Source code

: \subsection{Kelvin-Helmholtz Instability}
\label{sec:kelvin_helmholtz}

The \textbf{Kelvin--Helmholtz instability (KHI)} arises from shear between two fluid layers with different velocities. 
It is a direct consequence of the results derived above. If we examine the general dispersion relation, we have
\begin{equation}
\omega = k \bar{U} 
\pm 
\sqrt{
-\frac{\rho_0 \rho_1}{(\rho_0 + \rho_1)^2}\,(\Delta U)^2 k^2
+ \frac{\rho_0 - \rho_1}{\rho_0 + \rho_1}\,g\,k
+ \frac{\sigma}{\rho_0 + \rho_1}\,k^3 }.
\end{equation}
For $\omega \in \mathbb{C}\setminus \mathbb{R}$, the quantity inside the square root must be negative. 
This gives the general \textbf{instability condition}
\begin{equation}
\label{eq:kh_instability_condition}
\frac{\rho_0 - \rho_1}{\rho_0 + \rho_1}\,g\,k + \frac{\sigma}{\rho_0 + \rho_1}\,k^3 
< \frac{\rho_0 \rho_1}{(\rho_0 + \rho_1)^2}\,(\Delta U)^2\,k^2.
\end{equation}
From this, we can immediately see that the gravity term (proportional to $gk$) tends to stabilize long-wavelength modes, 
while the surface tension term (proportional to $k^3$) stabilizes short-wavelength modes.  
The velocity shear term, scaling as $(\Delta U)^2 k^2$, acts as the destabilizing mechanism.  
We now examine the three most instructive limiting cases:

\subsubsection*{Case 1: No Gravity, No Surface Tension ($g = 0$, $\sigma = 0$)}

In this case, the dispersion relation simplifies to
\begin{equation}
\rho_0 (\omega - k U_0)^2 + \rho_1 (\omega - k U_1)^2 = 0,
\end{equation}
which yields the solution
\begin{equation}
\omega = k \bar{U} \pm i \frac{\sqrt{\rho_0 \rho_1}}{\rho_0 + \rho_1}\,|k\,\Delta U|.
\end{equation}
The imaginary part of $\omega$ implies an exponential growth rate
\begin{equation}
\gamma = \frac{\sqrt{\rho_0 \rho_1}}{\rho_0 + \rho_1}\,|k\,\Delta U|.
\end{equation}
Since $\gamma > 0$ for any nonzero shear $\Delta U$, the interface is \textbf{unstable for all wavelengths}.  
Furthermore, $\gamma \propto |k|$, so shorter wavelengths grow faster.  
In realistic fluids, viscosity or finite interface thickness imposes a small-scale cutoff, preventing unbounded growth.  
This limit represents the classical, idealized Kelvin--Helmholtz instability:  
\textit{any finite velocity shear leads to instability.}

** The task **
The required result is an exact repetition of the lines from the one containing "U_0)^2 + \rho_1" through the last line of the data.

** Written answer **
\rho_0 (\omega - k U_0)^2 + \rho_1 (\omega - k U_1)^2 = 0,
\end{equation}
which yields the solution
\begin{equation}
\omega = k \bar{U} \pm i \frac{\sqrt{\rho_0 \rho_1}}{\rho_0 + \rho_1}\,|k\,\Delta U|.
\end{equation}
The imaginary part of $\omega$ implies an exponential growth rate
\begin{equation}
\gamma = \frac{\sqrt{\rho_0 \rho_1}}{\rho_0 + \rho_1}\,|k\,\Delta U|.
\end{equation}
Since $\gamma > 0$ for any nonzero shear $\Delta U$, the interface is \textbf{unstable for all wavelengths}.  
Furthermore, $\gamma \propto |k|$, so shorter wavelengths grow faster.  
In realistic fluids, viscosity or finite interface thickness imposes a small-scale cutoff, preventing unbounded growth.  
This limit represents the classical, idealized Kelvin--Helmholtz instability:  
\textit{any finite velocity shear leads to instability.}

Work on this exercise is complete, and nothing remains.